───── Source material
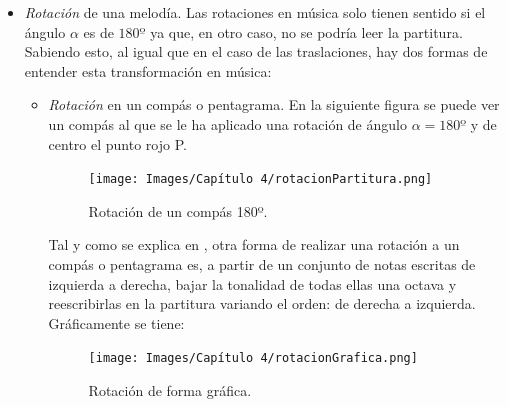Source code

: \documentclass[a4paper, openright, 11pt, titlepage]{report}
\theoremstyle{definition}\newtheorem{defin}[propo]{Definition}
\theoremstyle{definition}\newtheorem{obser}[propo]{Remark}
\theoremstyle{definition}\newtheorem{ejem}[propo]{Ejemplo}
\theoremstyle{definition}\newtheorem{algoritmo}[propo]{Algoritmo}
\begin{document}
\begin{itemize}
\begin{enumerate}
    \end{enumerate}
    \item \textit{Rotación} de una melodía. Las rotaciones en música solo tienen sentido si el ángulo $\alpha$ es de $180º$ ya que, en otro caso, no se podría leer la partitura. Sabiendo esto, al igual que en el caso de las traslaciones, hay dos formas de entender esta transformación en música:
    \begin{itemize}
        \item \textit{Rotación} en un compás o pentagrama. En la siguiente figura se puede ver un compás al que se le ha aplicado una rotación de ángulo $\alpha = 180º$ y de centro el punto rojo P.
        \begin{figure}[H]
            \centering
            \texttt{[image: Images/Capítulo 4/rotacionPartitura.png]}
            \caption{Rotación de un compás 180º.}
        \end{figure}
        Tal y como se explica en \cite{didactica}, otra forma de realizar una rotación a un compás o pentagrama es, a partir de un conjunto de notas escritas de izquierda a derecha, bajar la tonalidad de todas ellas una octava y reescribirlas en la partitura variando el orden: de derecha a izquierda. Gráficamente se tiene:
        \begin{figure}[H]
            \centering
            \texttt{[image: Images/Capítulo 4/rotacionGrafica.png]}
            \caption{Rotación de forma gráfica. \cite{didactica}}
        \end{figure}
        

\end{itemize}
\end{itemize}
\end{document}
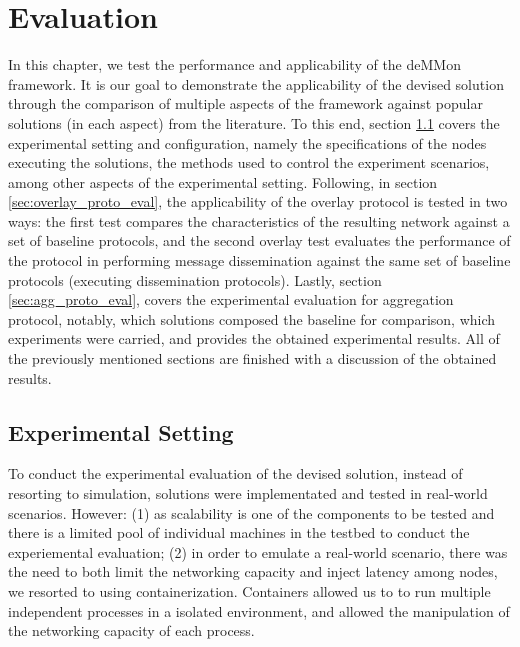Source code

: 

\chapter{Evaluation}
\label{cha:evaluation}


In this chapter, we test the performance and applicability of the deMMon framework. It is our goal to demonstrate the applicability of the devised solution through the comparison of multiple aspects of the framework against popular solutions (in each aspect) from the literature. To this end, section \ref{sec:exp_setting_conf} covers the experimental setting and configuration, namely the specifications of the nodes executing the solutions, the methods used to control the experiment scenarios, among other aspects of the experimental setting. Following, in section \ref{sec:overlay_proto_eval}, the applicability of the overlay protocol is tested in two ways: the first test compares the characteristics of the resulting network against a set of baseline protocols, and the second overlay test evaluates the performance of the protocol in performing message dissemination against the same set of baseline protocols (executing dissemination protocols). Lastly, section \ref{sec:agg_proto_eval}, covers the experimental evaluation for aggregation protocol, notably, which solutions composed the baseline for comparison, which experiments were carried, and provides the obtained experimental results. All of the previously mentioned sections are finished with a discussion of the obtained results.

\section{Experimental Setting} \label{sec:exp_setting_conf}

To conduct the experimental evaluation of the devised solution, instead of resorting to simulation, solutions were implementated and tested in real-world scenarios. However: (1) as scalability is one of the components to be tested and there is a limited pool of individual machines in the testbed to conduct the experiemental evaluation; (2) in order to emulate a real-world scenario, there was the need to both limit the networking capacity and inject latency among nodes, we resorted to using containerization. Containers allowed us to to run multiple independent processes in a isolated environment, and allowed the manipulation of the networking capacity of each process.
──────────
Problem description: Find and show each line of the listing with the word "ángulo".

Task output:
    \item \textit{Rotación} de una melodía. Las rotaciones en música solo tienen sentido si el ángulo $\alpha$ es de $180º$ ya que, en otro caso, no se podría leer la partitura. Sabiendo esto, al igual que en el caso de las traslaciones, hay dos formas de entender esta transformación en música:
        \item \textit{Rotación} en un compás o pentagrama. En la siguiente figura se puede ver un compás al que se le ha aplicado una rotación de ángulo $\alpha = 180º$ y de centro el punto rojo P.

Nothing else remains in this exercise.